基因组提取

一、实验原理 真核生物的一切有核细胞（包括培养细胞）都能用来制备基因组DNA。真核生物的DNA是以染色体的形式存在于细胞核内，因此，制备DNA的原则是既要将DNA与蛋白质、脂类和糖类等分离，又要保持DNA分子的完整。提取DNA的一般过程是将分散好的组织细胞在含SDS（十二烷基硫酸钠）和蛋白酶K的溶液中消化分解蛋白质，再用酚和氯仿/异戊醇抽提分离蛋白质，得到的DNA溶液经乙醇沉淀使DNA从溶液中析出。 蛋白酶K的重要特性是能在SDS和EDTA（乙二胺四乙酸二钠）存在下保持很高的活性。
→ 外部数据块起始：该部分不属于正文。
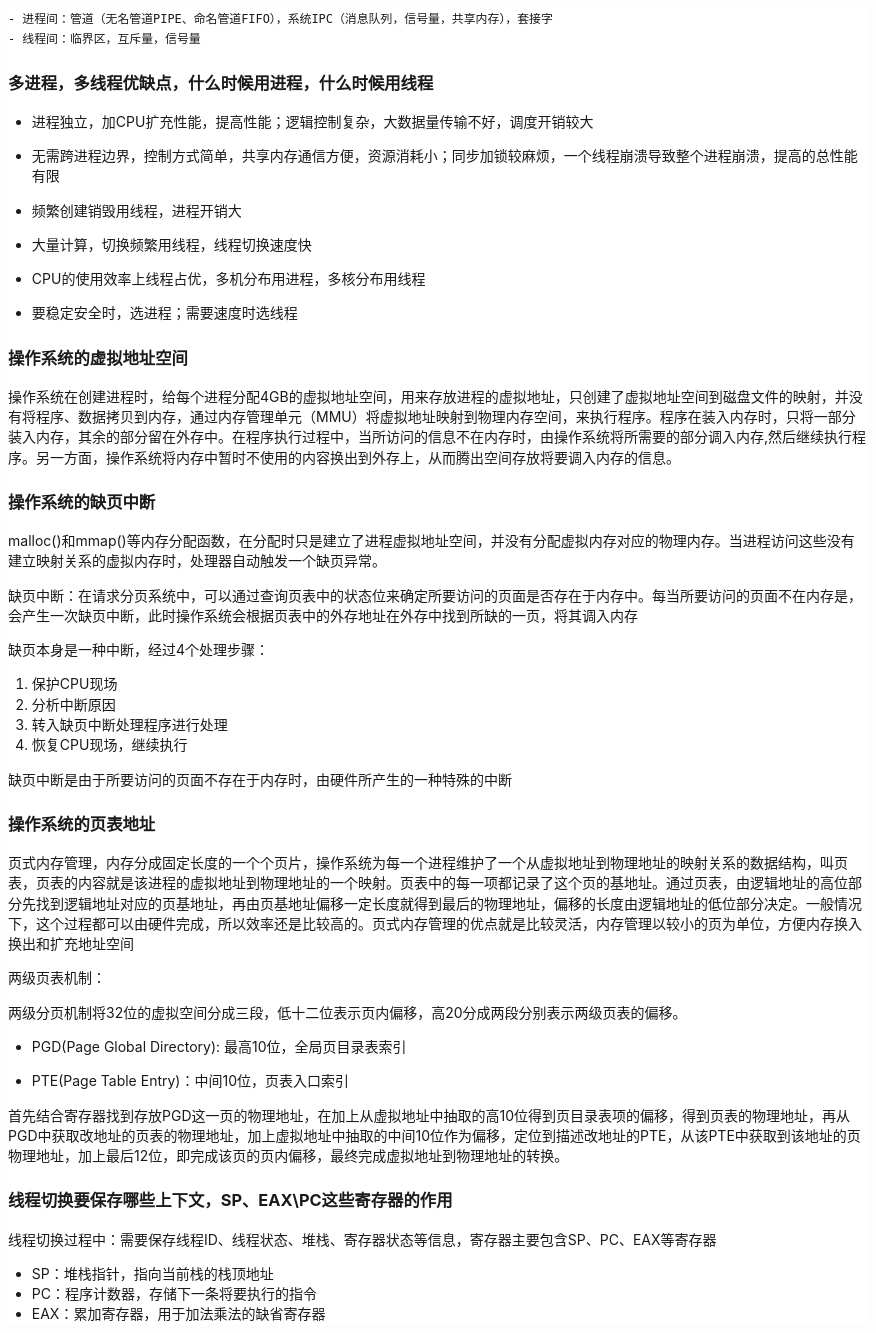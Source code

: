     - 进程间：管道（无名管道PIPE、命名管道FIFO），系统IPC（消息队列，信号量，共享内存），套接字
    - 线程间：临界区，互斥量，信号量

### 多进程，多线程优缺点，什么时候用进程，什么时候用线程

- 进程独立，加CPU扩充性能，提高性能；逻辑控制复杂，大数据量传输不好，调度开销较大
- 无需跨进程边界，控制方式简单，共享内存通信方便，资源消耗小；同步加锁较麻烦，一个线程崩溃导致整个进程崩溃，提高的总性能有限

- 频繁创建销毁用线程，进程开销大
- 大量计算，切换频繁用线程，线程切换速度快
- CPU的使用效率上线程占优，多机分布用进程，多核分布用线程
- 要稳定安全时，选进程；需要速度时选线程

### 操作系统的虚拟地址空间

操作系统在创建进程时，给每个进程分配4GB的虚拟地址空间，用来存放进程的虚拟地址，只创建了虚拟地址空间到磁盘文件的映射，并没有将程序、数据拷贝到内存，通过内存管理单元（MMU）将虚拟地址映射到物理内存空间，来执行程序。程序在装入内存时，只将一部分装入内存，其余的部分留在外存中。在程序执行过程中，当所访问的信息不在内存时，由操作系统将所需要的部分调入内存,然后继续执行程序。另一方面，操作系统将内存中暂时不使用的内容换出到外存上，从而腾出空间存放将要调入内存的信息。

### 操作系统的缺页中断

malloc()和mmap()等内存分配函数，在分配时只是建立了进程虚拟地址空间，并没有分配虚拟内存对应的物理内存。当进程访问这些没有建立映射关系的虚拟内存时，处理器自动触发一个缺页异常。

缺页中断：在请求分页系统中，可以通过查询页表中的状态位来确定所要访问的页面是否存在于内存中。每当所要访问的页面不在内存是，会产生一次缺页中断，此时操作系统会根据页表中的外存地址在外存中找到所缺的一页，将其调入内存

缺页本身是一种中断，经过4个处理步骤：

1. 保护CPU现场
2. 分析中断原因
3. 转入缺页中断处理程序进行处理
4. 恢复CPU现场，继续执行

缺页中断是由于所要访问的页面不存在于内存时，由硬件所产生的一种特殊的中断

### 操作系统的页表地址

页式内存管理，内存分成固定长度的一个个页片，操作系统为每一个进程维护了一个从虚拟地址到物理地址的映射关系的数据结构，叫页表，页表的内容就是该进程的虚拟地址到物理地址的一个映射。页表中的每一项都记录了这个页的基地址。通过页表，由逻辑地址的高位部分先找到逻辑地址对应的页基地址，再由页基地址偏移一定长度就得到最后的物理地址，偏移的长度由逻辑地址的低位部分决定。一般情况下，这个过程都可以由硬件完成，所以效率还是比较高的。页式内存管理的优点就是比较灵活，内存管理以较小的页为单位，方便内存换入换出和扩充地址空间

两级页表机制：

两级分页机制将32位的虚拟空间分成三段，低十二位表示页内偏移，高20分成两段分别表示两级页表的偏移。

- PGD(Page Global Directory): 最高10位，全局页目录表索引

-  PTE(Page Table Entry)：中间10位，页表入口索引

首先结合寄存器找到存放PGD这一页的物理地址，在加上从虚拟地址中抽取的高10位得到页目录表项的偏移，得到页表的物理地址，再从PGD中获取改地址的页表的物理地址，加上虚拟地址中抽取的中间10位作为偏移，定位到描述改地址的PTE，从该PTE中获取到该地址的页物理地址，加上最后12位，即完成该页的页内偏移，最终完成虚拟地址到物理地址的转换。

### 线程切换要保存哪些上下文，SP、EAX\PC这些寄存器的作用

线程切换过程中：需要保存线程ID、线程状态、堆栈、寄存器状态等信息，寄存器主要包含SP、PC、EAX等寄存器

- SP：堆栈指针，指向当前栈的栈顶地址
- PC：程序计数器，存储下一条将要执行的指令
- EAX：累加寄存器，用于加法乘法的缺省寄存器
在匀浆后提取DNA的反应体系中，SDS可破坏细胞膜、核膜，并使组织蛋白与DNA分离，EDTA则抑制细胞中Dnase的活性；而蛋白酶K可将蛋白质降解成小肽或氨基酸，使DNA分子完整地分离出来。 二、仪器及试剂 1. 仪器： 恒温水浴锅、台式离心机、紫外分光光度计（GeneQuant）、移液器、玻璃匀浆器、离心管（灭菌）、吸头（灭菌）。 2. 试剂： （1）细胞裂解缓冲液 Tris （pH8.0）100 mmol/L EDTA （pH 8.0）500 mmol/L NaCL 20 mmol/L SDS 10% 胰RNA酶 20μg/ml （2） 蛋白酶K：称取20mg蛋白酶k溶于1ml灭菌的双蒸水中，-20℃备用。 （3）TE缓冲液（pH 8.0）：高压灭菌，室温贮存。 （4）酚，氯仿，异戊醇（25:24:1）。 （5）异丙醇、冷无水乙醇、70%乙醇、灭菌水。 三、操作步骤 1. 取新鲜或冰冻动物组织块0.1g（0.5cm3），尽量剪碎。置于玻璃匀浆器中，加入1ml的细胞裂解缓冲液匀浆至不见组织块，转入1.5ml 离心管中，加入蛋白酶K （500μg/ml）20μl，混匀。在65℃恒温水浴锅中水浴30min，也可转入37℃水浴12-24h，间歇振荡离心管数次。于台式离心机以12000 rpm离心5min，取上清液入另一离心管中。 2.加2倍体积异丙醇，倒转混匀后，可以看见丝状物，用100μl 吸头挑出，凉干，用200μlTE 重新溶解。（可进行PCR反应等，需要进一步纯化的按下列步骤进行。） 3.加等量的酚，氯仿，异戊醇（25:24:1）、振荡混匀，离心12000 rpm，5min。 4.取上层溶液至另一管，加入等体积的氯仿，异戊醇（24：1），振荡混匀，离心12000 rpm，5min。 5. 取上层溶液至另一管，加入1/2体积的7.5mol/L乙酸氨加入2倍体积的无水乙醇，混匀后室温沉淀2min ，离心12000 rpm ，10min。 6.小心倒掉上清液，将离心管倒置于吸水纸上，将附于管壁的残余液滴除掉。 7.用1ml 70%乙醇洗涤沉淀物1次，离心12000 rpm，5min。 8.小心倒掉上清液，将离心管倒置于吸水纸上，将附于管壁的残余液滴除掉，室温干燥。 9.加200μl TE重新溶解沉淀物，然后置于4℃或-20℃保存备用。 10.吸取适量样品于GeneQuant上检测浓度和纯度。